ものづくりを通して関わると、伝えたいことや教えたいことがあるからなのか、言葉があまり通じなくてもスムーズにコミュニケーションが取れているんですよね。将来的にはベトナムの方たちもブランドの共同制作者になってくれればいいなと考えています。
子供の頃の「装う楽しさ」が原点
F.I.N.編集部
西尾さんが「装う」ことに惹かれた理由はなんですか?
西尾さん
小さい頃からいろんな服を着るのが好きで、小中高生の時は着飾ることで周りの反応を楽しんでいました。ある種のコミュニケーションとして服を着ていたのだと思います。
F.I.N.編集部
自身が装うことに興味があったのですね。
西尾さん
当時はそうですね。そこから、服にまつわる表現をする仕事がしたいと進路を探すわけなんですが、ファッションデザイナーやパタンナーになりたいとは思っていなくて。でも日本でファッションを学ぶとなると、専門学校や服飾大学で、服づくりについて勉強することが多いんですよね。

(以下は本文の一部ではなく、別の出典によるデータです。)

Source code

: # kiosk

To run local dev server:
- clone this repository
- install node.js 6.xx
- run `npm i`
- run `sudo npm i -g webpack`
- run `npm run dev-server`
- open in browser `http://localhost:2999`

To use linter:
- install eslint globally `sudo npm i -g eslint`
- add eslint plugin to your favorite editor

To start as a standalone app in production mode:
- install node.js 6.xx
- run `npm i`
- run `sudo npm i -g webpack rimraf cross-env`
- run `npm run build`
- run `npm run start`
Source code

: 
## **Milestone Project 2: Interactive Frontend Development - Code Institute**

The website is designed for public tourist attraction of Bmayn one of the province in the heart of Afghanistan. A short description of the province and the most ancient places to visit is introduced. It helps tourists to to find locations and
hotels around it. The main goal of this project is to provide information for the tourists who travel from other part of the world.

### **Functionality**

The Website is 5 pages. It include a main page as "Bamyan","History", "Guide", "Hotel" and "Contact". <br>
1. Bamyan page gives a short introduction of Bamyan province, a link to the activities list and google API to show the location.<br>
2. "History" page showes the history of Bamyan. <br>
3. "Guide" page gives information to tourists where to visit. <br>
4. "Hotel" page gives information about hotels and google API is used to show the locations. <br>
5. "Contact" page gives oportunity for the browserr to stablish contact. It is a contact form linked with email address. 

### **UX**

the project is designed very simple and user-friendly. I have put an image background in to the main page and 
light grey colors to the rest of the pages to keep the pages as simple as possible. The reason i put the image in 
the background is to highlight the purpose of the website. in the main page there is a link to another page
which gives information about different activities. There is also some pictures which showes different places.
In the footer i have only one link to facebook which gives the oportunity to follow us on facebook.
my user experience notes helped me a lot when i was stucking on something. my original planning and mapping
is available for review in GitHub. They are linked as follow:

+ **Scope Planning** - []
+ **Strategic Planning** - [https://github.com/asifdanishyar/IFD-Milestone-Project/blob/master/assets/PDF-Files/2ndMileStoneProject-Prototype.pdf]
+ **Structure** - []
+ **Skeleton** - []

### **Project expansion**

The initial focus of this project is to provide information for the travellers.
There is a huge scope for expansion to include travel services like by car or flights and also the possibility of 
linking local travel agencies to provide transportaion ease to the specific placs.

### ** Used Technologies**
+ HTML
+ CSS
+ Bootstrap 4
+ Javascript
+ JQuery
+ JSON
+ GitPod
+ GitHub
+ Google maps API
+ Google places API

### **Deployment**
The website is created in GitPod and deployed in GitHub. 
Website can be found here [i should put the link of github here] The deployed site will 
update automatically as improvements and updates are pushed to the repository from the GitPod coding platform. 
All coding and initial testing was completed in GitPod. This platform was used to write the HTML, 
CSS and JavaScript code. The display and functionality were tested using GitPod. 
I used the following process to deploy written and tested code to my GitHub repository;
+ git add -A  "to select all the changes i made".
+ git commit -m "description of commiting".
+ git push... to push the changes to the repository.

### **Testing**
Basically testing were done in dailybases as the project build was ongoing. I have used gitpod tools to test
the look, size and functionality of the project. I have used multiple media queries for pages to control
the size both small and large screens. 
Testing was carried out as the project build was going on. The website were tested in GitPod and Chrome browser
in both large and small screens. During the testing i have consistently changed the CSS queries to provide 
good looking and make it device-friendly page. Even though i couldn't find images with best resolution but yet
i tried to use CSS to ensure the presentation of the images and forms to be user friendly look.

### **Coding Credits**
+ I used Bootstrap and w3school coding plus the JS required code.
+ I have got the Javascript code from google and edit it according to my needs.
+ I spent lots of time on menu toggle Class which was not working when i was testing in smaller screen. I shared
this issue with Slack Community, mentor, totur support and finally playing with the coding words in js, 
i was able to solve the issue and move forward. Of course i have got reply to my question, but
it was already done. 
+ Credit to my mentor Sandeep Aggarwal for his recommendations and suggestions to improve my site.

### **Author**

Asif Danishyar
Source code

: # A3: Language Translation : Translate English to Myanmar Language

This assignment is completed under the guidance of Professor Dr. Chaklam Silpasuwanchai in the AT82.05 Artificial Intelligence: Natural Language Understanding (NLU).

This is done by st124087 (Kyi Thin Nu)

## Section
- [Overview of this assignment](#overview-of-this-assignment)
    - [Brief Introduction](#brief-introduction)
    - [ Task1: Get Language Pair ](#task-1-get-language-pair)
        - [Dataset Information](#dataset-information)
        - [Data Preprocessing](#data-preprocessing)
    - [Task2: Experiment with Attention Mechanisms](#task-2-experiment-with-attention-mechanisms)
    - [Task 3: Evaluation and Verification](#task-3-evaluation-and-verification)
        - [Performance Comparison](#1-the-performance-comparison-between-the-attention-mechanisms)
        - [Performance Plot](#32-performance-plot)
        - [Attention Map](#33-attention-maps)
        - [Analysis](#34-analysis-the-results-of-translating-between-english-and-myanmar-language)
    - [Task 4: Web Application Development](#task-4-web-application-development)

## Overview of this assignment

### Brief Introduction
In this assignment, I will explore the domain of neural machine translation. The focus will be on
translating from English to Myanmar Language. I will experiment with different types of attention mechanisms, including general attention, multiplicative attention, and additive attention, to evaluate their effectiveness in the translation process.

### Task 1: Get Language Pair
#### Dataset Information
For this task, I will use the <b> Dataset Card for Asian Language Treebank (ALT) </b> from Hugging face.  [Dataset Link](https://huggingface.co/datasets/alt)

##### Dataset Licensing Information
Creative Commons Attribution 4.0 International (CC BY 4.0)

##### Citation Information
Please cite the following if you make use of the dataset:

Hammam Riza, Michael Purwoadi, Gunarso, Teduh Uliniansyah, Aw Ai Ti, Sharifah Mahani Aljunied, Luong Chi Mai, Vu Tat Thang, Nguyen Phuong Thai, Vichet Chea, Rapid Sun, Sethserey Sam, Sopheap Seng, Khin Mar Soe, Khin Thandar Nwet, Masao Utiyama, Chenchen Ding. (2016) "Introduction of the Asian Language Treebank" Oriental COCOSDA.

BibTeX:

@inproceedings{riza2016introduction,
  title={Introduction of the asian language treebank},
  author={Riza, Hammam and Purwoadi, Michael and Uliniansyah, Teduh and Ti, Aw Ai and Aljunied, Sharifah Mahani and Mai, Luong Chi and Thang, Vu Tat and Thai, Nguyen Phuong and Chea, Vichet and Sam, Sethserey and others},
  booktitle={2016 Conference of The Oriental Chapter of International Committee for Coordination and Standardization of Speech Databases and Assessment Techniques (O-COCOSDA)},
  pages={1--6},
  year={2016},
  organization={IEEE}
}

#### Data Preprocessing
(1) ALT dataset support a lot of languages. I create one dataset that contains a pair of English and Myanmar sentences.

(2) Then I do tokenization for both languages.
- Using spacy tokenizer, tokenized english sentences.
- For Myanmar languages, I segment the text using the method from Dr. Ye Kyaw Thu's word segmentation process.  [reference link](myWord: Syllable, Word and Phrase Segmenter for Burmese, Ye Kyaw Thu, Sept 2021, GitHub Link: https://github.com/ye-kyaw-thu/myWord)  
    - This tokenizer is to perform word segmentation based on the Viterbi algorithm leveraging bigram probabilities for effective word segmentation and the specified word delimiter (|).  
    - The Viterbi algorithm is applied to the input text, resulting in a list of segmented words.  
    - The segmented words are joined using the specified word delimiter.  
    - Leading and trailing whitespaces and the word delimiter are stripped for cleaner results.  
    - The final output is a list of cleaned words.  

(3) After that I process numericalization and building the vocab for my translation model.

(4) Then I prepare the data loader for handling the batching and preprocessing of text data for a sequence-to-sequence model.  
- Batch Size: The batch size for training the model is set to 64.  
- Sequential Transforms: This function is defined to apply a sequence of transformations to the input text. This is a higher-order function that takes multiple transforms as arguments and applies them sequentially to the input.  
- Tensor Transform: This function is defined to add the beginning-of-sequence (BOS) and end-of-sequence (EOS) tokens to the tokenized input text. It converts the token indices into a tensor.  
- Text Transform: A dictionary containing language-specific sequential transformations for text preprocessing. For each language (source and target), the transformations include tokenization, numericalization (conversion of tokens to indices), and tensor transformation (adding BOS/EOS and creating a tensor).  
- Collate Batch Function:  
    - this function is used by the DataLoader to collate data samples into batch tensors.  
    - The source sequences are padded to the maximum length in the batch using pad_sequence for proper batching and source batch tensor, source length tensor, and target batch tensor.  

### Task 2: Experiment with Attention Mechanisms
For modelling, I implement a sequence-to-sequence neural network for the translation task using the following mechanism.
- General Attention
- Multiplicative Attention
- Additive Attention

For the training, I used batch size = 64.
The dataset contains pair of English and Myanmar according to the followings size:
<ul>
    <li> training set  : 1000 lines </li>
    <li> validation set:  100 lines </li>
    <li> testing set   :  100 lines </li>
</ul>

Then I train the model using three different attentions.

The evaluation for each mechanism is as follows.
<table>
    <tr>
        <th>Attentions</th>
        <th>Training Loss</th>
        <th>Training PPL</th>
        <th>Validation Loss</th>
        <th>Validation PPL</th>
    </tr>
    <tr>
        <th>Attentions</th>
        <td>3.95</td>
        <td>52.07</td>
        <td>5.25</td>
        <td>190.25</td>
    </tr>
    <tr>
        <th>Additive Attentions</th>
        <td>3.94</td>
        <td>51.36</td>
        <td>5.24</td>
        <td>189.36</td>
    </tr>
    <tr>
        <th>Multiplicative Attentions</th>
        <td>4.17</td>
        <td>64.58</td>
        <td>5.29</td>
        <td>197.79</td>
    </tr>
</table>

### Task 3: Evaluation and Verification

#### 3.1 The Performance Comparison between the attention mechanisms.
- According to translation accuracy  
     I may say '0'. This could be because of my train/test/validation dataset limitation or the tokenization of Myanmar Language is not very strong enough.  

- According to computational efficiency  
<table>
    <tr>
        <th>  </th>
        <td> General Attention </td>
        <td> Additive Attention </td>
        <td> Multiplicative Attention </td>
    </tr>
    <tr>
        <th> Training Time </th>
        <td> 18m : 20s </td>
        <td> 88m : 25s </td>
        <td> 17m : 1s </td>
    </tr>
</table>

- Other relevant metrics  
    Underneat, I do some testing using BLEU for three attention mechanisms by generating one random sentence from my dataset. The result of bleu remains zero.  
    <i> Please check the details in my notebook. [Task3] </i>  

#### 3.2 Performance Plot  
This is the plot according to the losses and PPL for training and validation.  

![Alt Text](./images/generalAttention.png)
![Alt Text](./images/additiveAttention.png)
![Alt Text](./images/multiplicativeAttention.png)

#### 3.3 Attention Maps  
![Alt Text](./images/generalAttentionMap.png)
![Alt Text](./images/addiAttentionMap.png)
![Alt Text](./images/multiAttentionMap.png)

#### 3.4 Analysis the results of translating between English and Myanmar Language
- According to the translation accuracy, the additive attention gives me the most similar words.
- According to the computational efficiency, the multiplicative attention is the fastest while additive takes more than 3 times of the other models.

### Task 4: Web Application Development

服が好きだけど、自分は服づくりじゃないところに面白みを感じている気がする……と悩んでいる時に、東京藝術大学(以下、藝大)に先端芸術表現科という新しい学科ができたことを知って。学科の概要欄に、社会につながっていく芸術を考えるというようなことが書いてあって、これだと思いました。
F.I.N.編集部
「装い」を社会やアートから見ようとしたんですね。
西尾さん
今学長を勤めている日比野克彦さんが、当時教員をされていたりして、絵画とか彫刻だけでなく、ワークショップやアートプロジェクトなど、芸術活動そのものが作品になるんだと知った時に、自分が楽しんでいる服の在り方って、モノとして素敵だなというよりは、それができるまでのプロセスの方にあるんじゃないかなと改めて気付かされました。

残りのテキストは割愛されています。